One of the issues that many pastors struggle with is an appropriate definition of success with which to gauge their effectiveness as a minister. All professions wrestle with this to one degree or another, but ministers must wrestle with it according to different rules. The rules differ in how they must be biblically derived, account for the complexities of the human condition and keep in mind the sovereignty of God who still is in charge of the whole enterprise. For this reason, the appropriate definition of success for Christian ministry can be illusive, and difficult to nail down.
A easy way this is often achieved is to simply count heads. If there are more people attending the church, faithfully contributing to its mission this year than there were last year, then you're succeeding. If, however, there aren't, then you're not. This method may solve some problems of gauging "success," but it fails to account for other important factors though. How do the growing numbers represent the spiritual maturing of people? Is the work divided well among those that are maturing? There is definitely more to consider. Nevertheless, though many more factors must go into gauging the "success" of a Christian ministry, numbers always play a role of one type or another.
What, then, of the ministry that is shrinking in numbers? Can the non-numerical factors be given such importance as to still claim success without corresponding numerical growth? This is difficult, yet necessary for the minister of a shrinking ministry in order to stave off feelings of failure. This is not to encourage such a minister to so "spin" the intangible factors as to make numbers irrelevant.
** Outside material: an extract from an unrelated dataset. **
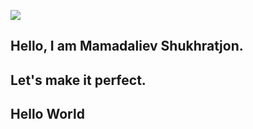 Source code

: ![](https://www.lambdatest.com/resources/images/news24.gif)

## Hello, I am Mamadaliev Shukhratjon.
## Let's make it perfect.
## Hello World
Executive Officer: "Captain, the ship has struck an iceberg and is sinking!"
Captain: "Don't be negative X.O. The brass is all shined. The crews' uniforms look sharp. I've never been prouder."
We chuckle at such comical denial on the part of command, but then how do we account for the intangible factors without sounding like "spin?" In ministerial settings, it's necessary to remember that the mission of the Church is to make disciples. It does not necessarily follow then that the mission of any given church is to make a certain number of them. In truth, The Church may very well be growing even if a specific local church is not. A pastor may lament a seeming lack of success, but must maintain an awareness that the One in Command ultimately assures Himself success.
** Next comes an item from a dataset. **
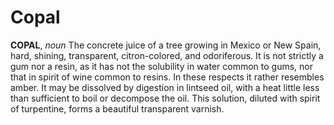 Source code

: # Copal

**COPAL**, _noun_ The concrete juice of a tree growing in Mexico or New Spain, hard, shining, transparent, citron-colored, and odoriferous. It is not strictly a gum nor a resin, as it has not the solubility in water common to gums, nor that in spirit of wine common to resins. In these respects it rather resembles amber. It may be dissolved by digestion in lintseed oil, with a heat little less than sufficient to boil or decompose the oil. This solution, diluted with spirit of turpentine, forms a beautiful transparent varnish.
So then, how does a minister assure himself that he is contributing to the success of the One in Command (God)? The primary way this would seem possible is to perceive what is the mission that Command gave to you. If indeed a minister can evaluate his efforts as being faithful to the mission, then he can be confident that he has contributed to the success of The Church.
All sorts of World War II films come to mind at this moment; the ones wherein the mission was accomplish though the players did not return from it. "The Bridge on the River Kwai" or "The Great Escape" are good examples. However, few captured this better than "Saving Private Ryan." This story begins with an Army company participating in the invasion of Omaha Beach at Normandy. Their mission is to contribute to the winning of the war. Shortly after taking the beach though, they receive a strange and different mission from Command ("this one comes all the way from the top"). Several in the company object to this "side mission," not seeing how it contributes to their desired misison of winning the war. As the story unfolds though, staying faithful to the mission given them from Command, though they are stripped of all outward symptoms of success, ultimately makes a major contribution to the first mission: winning the war. The Grand mission succeeds because the various and sundry parts of the Army stay faithful to the sub-missions assigned to them.
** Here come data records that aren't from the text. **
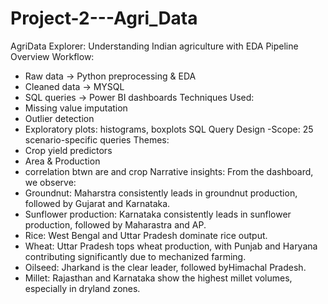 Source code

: # Project-2---Agri_Data
AgriData Explorer: Understanding Indian agriculture with EDA
Pipeline Overview
Workflow:
- Raw data → Python preprocessing & EDA
- Cleaned data → MYSQL
- SQL queries → Power BI dashboards
Techniques Used:
- Missing value imputation
- Outlier detection
- Exploratory plots: histograms, boxplots
SQL Query Design
-Scope: 25 scenario-specific queries
Themes:
- Crop yield predictors
- Area & Production
- correlation btwn are and crop
Narrative insights:
From the dashboard, we observe:
- Groundnut: Maharstra consistently leads in groundnut production, followed by Gujarat and Karnataka.
- Sunflower production: Karnataka consistently leads in sunflower production, followed by Maharastra and AP.
- Rice: West Bengal and Uttar Pradesh dominate rice output.
- Wheat: Uttar Pradesh tops wheat production, with Punjab and Haryana contributing significantly due to mechanized farming.
- Oilseed: Jharkand is the clear leader, followed byHimachal Pradesh.
- Millet: Rajasthan and Karnataka show the highest millet volumes, especially in dryland zones.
For a minister then, if he and his church stay faithful to the sub-mission given them, he must think himself successful out of faith that it contributes to the success of the Grand mission. By faith he must retain confidence in Command, knowing that the orders must make sense when "this one comes all the way rom the top." This definition of success does not ignore the tangible factors, nor does it look merely at numbers. It defines success in a way that those with vast or limits resources available to them may both have a reasonable claim to success.